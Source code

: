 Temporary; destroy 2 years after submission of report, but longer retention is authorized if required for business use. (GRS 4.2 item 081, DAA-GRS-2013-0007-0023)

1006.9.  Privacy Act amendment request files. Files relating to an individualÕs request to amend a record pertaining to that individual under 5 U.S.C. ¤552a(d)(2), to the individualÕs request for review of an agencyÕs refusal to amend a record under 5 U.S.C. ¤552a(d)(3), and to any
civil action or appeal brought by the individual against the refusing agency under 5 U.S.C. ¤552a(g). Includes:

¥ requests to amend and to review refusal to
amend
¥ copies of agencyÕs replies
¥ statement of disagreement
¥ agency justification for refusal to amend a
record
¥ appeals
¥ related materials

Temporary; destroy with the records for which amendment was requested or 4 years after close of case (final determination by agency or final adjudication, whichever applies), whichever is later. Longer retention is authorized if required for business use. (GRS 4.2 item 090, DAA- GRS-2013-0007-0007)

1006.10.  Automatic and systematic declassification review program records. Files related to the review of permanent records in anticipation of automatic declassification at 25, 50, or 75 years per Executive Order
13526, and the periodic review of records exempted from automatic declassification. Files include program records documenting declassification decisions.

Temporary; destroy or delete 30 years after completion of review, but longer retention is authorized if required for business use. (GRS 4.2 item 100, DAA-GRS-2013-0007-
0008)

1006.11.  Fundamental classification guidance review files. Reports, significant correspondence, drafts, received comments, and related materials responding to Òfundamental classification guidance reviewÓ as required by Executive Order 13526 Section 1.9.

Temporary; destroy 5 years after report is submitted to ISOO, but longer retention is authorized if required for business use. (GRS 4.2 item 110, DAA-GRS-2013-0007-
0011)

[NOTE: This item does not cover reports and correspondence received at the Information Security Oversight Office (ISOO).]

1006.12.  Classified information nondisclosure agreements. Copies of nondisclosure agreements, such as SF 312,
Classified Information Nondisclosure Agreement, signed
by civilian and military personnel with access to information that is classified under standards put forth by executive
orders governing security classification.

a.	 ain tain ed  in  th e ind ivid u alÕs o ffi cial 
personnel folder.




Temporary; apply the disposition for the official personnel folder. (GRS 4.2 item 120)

* * *

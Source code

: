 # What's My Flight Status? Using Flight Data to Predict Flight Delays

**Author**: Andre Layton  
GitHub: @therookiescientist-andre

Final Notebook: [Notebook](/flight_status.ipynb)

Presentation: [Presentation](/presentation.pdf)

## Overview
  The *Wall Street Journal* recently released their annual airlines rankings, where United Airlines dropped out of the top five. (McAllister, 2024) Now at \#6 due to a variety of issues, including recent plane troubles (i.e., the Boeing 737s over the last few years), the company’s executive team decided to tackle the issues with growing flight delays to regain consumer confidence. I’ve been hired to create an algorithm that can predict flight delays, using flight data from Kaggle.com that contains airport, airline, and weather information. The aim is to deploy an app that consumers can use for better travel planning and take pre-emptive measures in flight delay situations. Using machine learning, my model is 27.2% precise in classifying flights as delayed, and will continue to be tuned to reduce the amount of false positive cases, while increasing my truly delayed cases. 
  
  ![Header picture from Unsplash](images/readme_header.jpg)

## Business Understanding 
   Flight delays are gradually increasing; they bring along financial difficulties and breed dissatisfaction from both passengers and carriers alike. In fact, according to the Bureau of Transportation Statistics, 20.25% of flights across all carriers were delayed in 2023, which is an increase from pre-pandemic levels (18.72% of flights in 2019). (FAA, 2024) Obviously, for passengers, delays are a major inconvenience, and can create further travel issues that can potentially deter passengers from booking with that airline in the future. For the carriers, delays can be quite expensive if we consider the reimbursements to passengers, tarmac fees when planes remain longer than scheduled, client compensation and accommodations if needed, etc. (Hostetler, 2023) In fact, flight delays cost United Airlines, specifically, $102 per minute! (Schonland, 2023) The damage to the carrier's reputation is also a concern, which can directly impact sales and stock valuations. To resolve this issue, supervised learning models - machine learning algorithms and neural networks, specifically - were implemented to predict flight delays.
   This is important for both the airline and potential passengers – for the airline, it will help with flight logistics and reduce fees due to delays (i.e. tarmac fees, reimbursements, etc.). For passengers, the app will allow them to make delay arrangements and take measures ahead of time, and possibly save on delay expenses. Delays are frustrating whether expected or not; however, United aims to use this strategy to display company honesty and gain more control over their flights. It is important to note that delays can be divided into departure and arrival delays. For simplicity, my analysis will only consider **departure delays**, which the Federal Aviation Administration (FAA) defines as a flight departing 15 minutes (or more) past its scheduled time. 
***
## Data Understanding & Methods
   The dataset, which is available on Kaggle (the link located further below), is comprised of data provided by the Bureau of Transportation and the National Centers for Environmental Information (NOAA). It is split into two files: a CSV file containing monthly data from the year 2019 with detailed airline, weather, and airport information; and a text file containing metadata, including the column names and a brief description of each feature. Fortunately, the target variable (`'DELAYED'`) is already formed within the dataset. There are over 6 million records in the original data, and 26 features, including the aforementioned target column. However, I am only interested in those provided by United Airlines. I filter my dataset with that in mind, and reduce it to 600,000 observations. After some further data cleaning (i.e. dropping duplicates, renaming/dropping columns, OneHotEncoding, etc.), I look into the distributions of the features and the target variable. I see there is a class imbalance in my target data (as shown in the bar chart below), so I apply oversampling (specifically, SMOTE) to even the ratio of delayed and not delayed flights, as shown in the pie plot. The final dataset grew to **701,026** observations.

---

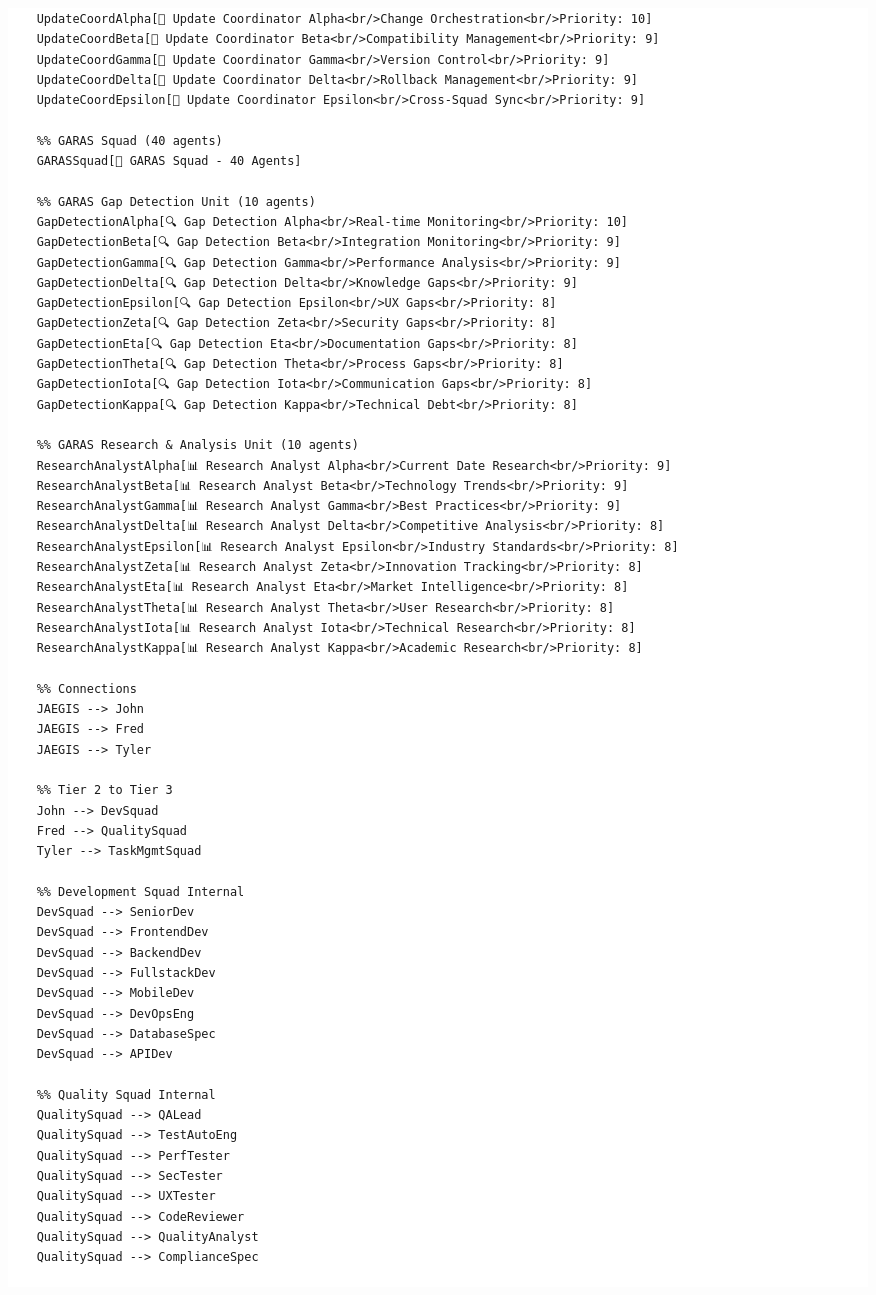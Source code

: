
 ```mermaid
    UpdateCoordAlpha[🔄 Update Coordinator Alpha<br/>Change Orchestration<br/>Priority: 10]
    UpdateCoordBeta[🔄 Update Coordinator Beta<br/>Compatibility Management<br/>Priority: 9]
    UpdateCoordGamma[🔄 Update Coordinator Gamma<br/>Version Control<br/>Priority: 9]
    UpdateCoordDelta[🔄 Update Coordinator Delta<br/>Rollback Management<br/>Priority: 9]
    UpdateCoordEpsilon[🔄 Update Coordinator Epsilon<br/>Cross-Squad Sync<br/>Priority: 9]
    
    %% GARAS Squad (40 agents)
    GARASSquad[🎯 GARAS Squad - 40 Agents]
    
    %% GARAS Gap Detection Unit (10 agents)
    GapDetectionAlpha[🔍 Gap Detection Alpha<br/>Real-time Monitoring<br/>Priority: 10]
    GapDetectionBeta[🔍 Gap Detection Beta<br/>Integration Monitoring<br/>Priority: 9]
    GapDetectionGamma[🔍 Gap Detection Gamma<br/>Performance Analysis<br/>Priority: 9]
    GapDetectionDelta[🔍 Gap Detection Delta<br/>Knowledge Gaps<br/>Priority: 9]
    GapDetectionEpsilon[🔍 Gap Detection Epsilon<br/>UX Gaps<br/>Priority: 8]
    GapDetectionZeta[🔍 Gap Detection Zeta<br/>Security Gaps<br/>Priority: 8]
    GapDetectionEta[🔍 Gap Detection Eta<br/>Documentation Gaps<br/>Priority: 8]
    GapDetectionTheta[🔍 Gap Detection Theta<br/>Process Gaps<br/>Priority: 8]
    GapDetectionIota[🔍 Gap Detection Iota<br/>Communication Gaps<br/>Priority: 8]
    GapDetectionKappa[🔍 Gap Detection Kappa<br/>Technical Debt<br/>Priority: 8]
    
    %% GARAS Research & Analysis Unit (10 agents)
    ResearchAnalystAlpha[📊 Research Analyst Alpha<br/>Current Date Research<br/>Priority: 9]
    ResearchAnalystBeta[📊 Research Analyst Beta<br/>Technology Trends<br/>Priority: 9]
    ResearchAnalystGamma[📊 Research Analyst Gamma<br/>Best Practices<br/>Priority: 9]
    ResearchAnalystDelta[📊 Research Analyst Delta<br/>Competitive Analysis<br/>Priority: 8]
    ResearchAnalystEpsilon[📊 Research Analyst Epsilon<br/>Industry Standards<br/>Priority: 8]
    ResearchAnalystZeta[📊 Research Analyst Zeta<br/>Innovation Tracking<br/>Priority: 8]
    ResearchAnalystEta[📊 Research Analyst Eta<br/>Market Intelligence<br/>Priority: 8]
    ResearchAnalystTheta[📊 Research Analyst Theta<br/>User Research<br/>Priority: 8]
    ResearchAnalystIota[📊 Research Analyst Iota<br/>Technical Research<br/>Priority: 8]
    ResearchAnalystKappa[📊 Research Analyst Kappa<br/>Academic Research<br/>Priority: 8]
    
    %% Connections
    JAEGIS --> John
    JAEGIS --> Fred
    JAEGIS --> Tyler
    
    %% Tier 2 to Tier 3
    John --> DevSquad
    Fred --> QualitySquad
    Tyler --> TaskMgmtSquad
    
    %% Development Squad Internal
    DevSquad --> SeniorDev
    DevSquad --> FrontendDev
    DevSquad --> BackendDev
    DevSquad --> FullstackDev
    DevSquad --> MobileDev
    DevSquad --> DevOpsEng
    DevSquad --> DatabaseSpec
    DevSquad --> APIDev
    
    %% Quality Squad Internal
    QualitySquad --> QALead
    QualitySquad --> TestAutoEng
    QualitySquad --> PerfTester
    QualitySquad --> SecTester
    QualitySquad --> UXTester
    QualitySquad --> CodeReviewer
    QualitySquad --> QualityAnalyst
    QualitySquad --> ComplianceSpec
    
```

EXERCISE DESCRIPTION: Working through the records above, copy each line in which "GARAS" is found.

OUTPUT FOR THIS TASK:
    %% GARAS Squad (40 agents)
    GARASSquad[🎯 GARAS Squad - 40 Agents]
    %% GARAS Gap Detection Unit (10 agents)
    %% GARAS Research & Analysis Unit (10 agents)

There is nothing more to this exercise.